Reproduce all of the data word for word.

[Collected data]
──────────────────────────────
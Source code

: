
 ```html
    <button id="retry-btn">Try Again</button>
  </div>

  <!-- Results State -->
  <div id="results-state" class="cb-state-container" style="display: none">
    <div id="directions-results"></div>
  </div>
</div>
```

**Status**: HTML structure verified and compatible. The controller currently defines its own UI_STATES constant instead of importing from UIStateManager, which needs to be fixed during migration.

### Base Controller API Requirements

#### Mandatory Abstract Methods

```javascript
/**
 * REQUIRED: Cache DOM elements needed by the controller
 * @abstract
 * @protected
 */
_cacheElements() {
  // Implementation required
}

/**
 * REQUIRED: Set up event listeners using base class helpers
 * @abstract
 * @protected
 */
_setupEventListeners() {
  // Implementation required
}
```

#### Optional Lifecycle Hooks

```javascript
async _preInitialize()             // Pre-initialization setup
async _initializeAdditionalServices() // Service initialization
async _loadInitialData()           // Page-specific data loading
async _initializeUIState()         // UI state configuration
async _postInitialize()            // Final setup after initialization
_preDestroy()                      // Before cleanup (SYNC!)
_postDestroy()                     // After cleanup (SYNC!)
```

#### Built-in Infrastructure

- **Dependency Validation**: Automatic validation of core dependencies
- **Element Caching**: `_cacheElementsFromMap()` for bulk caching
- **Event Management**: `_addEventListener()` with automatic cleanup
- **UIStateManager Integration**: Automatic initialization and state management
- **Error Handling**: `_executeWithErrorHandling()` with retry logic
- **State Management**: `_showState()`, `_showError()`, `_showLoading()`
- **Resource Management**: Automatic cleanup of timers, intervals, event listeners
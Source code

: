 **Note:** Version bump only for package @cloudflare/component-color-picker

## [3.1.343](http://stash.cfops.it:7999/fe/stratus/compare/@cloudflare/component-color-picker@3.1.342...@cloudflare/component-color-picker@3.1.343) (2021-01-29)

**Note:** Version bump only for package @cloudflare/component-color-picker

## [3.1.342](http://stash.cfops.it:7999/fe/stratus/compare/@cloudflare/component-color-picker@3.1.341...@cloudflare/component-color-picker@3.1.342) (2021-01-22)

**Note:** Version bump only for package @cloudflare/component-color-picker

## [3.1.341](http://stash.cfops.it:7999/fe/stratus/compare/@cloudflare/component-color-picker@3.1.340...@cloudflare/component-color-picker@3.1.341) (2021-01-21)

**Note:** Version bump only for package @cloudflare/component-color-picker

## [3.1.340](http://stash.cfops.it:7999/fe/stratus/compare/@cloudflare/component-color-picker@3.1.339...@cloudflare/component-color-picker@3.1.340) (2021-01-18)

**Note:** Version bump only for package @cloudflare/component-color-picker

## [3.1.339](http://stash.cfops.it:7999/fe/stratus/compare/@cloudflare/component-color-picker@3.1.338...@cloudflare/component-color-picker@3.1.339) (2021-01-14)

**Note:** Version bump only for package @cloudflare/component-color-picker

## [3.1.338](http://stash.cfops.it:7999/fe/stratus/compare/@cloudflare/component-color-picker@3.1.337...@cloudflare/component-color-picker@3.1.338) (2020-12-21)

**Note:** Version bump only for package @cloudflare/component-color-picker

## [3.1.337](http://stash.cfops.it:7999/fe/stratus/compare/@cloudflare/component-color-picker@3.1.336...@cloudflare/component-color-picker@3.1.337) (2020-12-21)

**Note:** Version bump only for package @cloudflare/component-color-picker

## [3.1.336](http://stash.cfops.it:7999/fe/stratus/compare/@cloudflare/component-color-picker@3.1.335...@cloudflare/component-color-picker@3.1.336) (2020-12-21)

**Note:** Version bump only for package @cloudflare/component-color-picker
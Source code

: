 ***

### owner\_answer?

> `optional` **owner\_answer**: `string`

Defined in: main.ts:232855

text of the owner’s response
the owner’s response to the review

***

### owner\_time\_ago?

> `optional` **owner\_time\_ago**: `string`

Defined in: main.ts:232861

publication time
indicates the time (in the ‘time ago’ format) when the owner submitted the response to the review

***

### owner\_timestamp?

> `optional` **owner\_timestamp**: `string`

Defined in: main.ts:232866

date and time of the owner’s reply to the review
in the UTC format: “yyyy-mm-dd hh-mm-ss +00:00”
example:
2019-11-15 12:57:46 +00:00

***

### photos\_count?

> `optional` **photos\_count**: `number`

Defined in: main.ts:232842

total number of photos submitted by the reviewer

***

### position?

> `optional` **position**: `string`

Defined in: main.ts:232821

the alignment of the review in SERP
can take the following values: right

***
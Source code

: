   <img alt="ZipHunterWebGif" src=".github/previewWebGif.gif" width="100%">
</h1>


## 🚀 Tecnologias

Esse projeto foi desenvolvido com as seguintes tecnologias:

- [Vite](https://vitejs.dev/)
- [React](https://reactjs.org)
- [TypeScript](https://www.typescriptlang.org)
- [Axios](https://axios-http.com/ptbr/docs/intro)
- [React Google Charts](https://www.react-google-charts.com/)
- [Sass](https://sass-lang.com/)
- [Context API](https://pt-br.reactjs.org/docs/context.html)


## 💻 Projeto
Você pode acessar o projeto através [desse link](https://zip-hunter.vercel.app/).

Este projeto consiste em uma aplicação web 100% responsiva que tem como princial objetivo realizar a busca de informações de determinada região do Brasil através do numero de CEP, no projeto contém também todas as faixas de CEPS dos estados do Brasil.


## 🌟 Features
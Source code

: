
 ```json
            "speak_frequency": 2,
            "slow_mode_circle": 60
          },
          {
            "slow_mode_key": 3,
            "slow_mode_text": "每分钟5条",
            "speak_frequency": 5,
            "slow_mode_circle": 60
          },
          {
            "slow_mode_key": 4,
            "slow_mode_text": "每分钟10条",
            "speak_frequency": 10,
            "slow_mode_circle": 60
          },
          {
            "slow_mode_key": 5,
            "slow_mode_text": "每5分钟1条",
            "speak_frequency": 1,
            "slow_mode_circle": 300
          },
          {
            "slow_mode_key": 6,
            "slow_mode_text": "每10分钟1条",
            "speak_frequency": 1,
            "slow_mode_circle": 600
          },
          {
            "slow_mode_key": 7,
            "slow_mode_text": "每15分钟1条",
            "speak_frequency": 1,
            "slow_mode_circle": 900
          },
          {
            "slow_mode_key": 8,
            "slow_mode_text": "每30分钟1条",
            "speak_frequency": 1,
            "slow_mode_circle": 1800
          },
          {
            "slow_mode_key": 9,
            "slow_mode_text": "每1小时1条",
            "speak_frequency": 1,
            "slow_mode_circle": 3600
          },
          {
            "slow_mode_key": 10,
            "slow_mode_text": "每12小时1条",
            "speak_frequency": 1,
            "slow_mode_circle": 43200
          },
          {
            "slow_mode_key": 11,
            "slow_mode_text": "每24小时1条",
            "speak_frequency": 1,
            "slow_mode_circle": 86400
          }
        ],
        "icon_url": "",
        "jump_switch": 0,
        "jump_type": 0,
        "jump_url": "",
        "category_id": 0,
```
──────────────────────────────
• RESPONSE TO THE TASK:
Source code

:
 ```html
    <button id="retry-btn">Try Again</button>
  </div>

  <!-- Results State -->
  <div id="results-state" class="cb-state-container" style="display: none">
    <div id="directions-results"></div>
  </div>
</div>
```

**Status**: HTML structure verified and compatible. The controller currently defines its own UI_STATES constant instead of importing from UIStateManager, which needs to be fixed during migration.

### Base Controller API Requirements

#### Mandatory Abstract Methods

```javascript
/**
 * REQUIRED: Cache DOM elements needed by the controller
 * @abstract
 * @protected
 */
_cacheElements() {
  // Implementation required
}

/**
 * REQUIRED: Set up event listeners using base class helpers
 * @abstract
 * @protected
 */
_setupEventListeners() {
  // Implementation required
}
```

#### Optional Lifecycle Hooks

```javascript
async _preInitialize()             // Pre-initialization setup
async _initializeAdditionalServices() // Service initialization
async _loadInitialData()           // Page-specific data loading
async _initializeUIState()         // UI state configuration
async _postInitialize()            // Final setup after initialization
_preDestroy()                      // Before cleanup (SYNC!)
_postDestroy()                     // After cleanup (SYNC!)
```

#### Built-in Infrastructure

- **Dependency Validation**: Automatic validation of core dependencies
- **Element Caching**: `_cacheElementsFromMap()` for bulk caching
- **Event Management**: `_addEventListener()` with automatic cleanup
- **UIStateManager Integration**: Automatic initialization and state management
- **Error Handling**: `_executeWithErrorHandling()` with retry logic
- **State Management**: `_showState()`, `_showError()`, `_showLoading()`
- **Resource Management**: Automatic cleanup of timers, intervals, event listeners
Source code

: **Note:** Version bump only for package @cloudflare/component-color-picker

## [3.1.343](http://stash.cfops.it:7999/fe/stratus/compare/@cloudflare/component-color-picker@3.1.342...@cloudflare/component-color-picker@3.1.343) (2021-01-29)

**Note:** Version bump only for package @cloudflare/component-color-picker

## [3.1.342](http://stash.cfops.it:7999/fe/stratus/compare/@cloudflare/component-color-picker@3.1.341...@cloudflare/component-color-picker@3.1.342) (2021-01-22)

**Note:** Version bump only for package @cloudflare/component-color-picker

## [3.1.341](http://stash.cfops.it:7999/fe/stratus/compare/@cloudflare/component-color-picker@3.1.340...@cloudflare/component-color-picker@3.1.341) (2021-01-21)

**Note:** Version bump only for package @cloudflare/component-color-picker

## [3.1.340](http://stash.cfops.it:7999/fe/stratus/compare/@cloudflare/component-color-picker@3.1.339...@cloudflare/component-color-picker@3.1.340) (2021-01-18)

**Note:** Version bump only for package @cloudflare/component-color-picker

## [3.1.339](http://stash.cfops.it:7999/fe/stratus/compare/@cloudflare/component-color-picker@3.1.338...@cloudflare/component-color-picker@3.1.339) (2021-01-14)

**Note:** Version bump only for package @cloudflare/component-color-picker

## [3.1.338](http://stash.cfops.it:7999/fe/stratus/compare/@cloudflare/component-color-picker@3.1.337...@cloudflare/component-color-picker@3.1.338) (2020-12-21)

**Note:** Version bump only for package @cloudflare/component-color-picker

## [3.1.337](http://stash.cfops.it:7999/fe/stratus/compare/@cloudflare/component-color-picker@3.1.336...@cloudflare/component-color-picker@3.1.337) (2020-12-21)

**Note:** Version bump only for package @cloudflare/component-color-picker

## [3.1.336](http://stash.cfops.it:7999/fe/stratus/compare/@cloudflare/component-color-picker@3.1.335...@cloudflare/component-color-picker@3.1.336) (2020-12-21)

**Note:** Version bump only for package @cloudflare/component-color-picker
Source code

: ***

### owner\_answer?

> `optional` **owner\_answer**: `string`

Defined in: main.ts:232855

text of the owner’s response
the owner’s response to the review

***

### owner\_time\_ago?

> `optional` **owner\_time\_ago**: `string`

Defined in: main.ts:232861

publication time
indicates the time (in the ‘time ago’ format) when the owner submitted the response to the review

***

### owner\_timestamp?

> `optional` **owner\_timestamp**: `string`

Defined in: main.ts:232866

date and time of the owner’s reply to the review
in the UTC format: “yyyy-mm-dd hh-mm-ss +00:00”
example:
2019-11-15 12:57:46 +00:00

***

### photos\_count?

> `optional` **photos\_count**: `number`

Defined in: main.ts:232842

total number of photos submitted by the reviewer

***

### position?

> `optional` **position**: `string`

Defined in: main.ts:232821

the alignment of the review in SERP
can take the following values: right

***
Source code

:   <img alt="ZipHunterWebGif" src=".github/previewWebGif.gif" width="100%">
</h1>


## 🚀 Tecnologias

Esse projeto foi desenvolvido com as seguintes tecnologias:

- [Vite](https://vitejs.dev/)
- [React](https://reactjs.org)
- [TypeScript](https://www.typescriptlang.org)
- [Axios](https://axios-http.com/ptbr/docs/intro)
- [React Google Charts](https://www.react-google-charts.com/)
- [Sass](https://sass-lang.com/)
- [Context API](https://pt-br.reactjs.org/docs/context.html)


## 💻 Projeto
Você pode acessar o projeto através [desse link](https://zip-hunter.vercel.app/).

Este projeto consiste em uma aplicação web 100% responsiva que tem como princial objetivo realizar a busca de informações de determinada região do Brasil através do numero de CEP, no projeto contém também todas as faixas de CEPS dos estados do Brasil.


## 🌟 Features
Source code

:
 ```json
            "speak_frequency": 2,
            "slow_mode_circle": 60
          },
          {
            "slow_mode_key": 3,
            "slow_mode_text": "每分钟5条",
            "speak_frequency": 5,
            "slow_mode_circle": 60
          },
          {
            "slow_mode_key": 4,
            "slow_mode_text": "每分钟10条",
            "speak_frequency": 10,
            "slow_mode_circle": 60
          },
          {
            "slow_mode_key": 5,
            "slow_mode_text": "每5分钟1条",
            "speak_frequency": 1,
            "slow_mode_circle": 300
          },
          {
            "slow_mode_key": 6,
            "slow_mode_text": "每10分钟1条",
            "speak_frequency": 1,
            "slow_mode_circle": 600
          },
          {
            "slow_mode_key": 7,
            "slow_mode_text": "每15分钟1条",
            "speak_frequency": 1,
            "slow_mode_circle": 900
          },
          {
            "slow_mode_key": 8,
            "slow_mode_text": "每30分钟1条",
            "speak_frequency": 1,
            "slow_mode_circle": 1800
          },
          {
            "slow_mode_key": 9,
            "slow_mode_text": "每1小时1条",
            "speak_frequency": 1,
            "slow_mode_circle": 3600
          },
          {
            "slow_mode_key": 10,
            "slow_mode_text": "每12小时1条",
            "speak_frequency": 1,
            "slow_mode_circle": 43200
          },
          {
            "slow_mode_key": 11,
            "slow_mode_text": "每24小时1条",
            "speak_frequency": 1,
            "slow_mode_circle": 86400
          }
        ],
        "icon_url": "",
        "jump_switch": 0,
        "jump_type": 0,
        "jump_url": "",
        "category_id": 0,
```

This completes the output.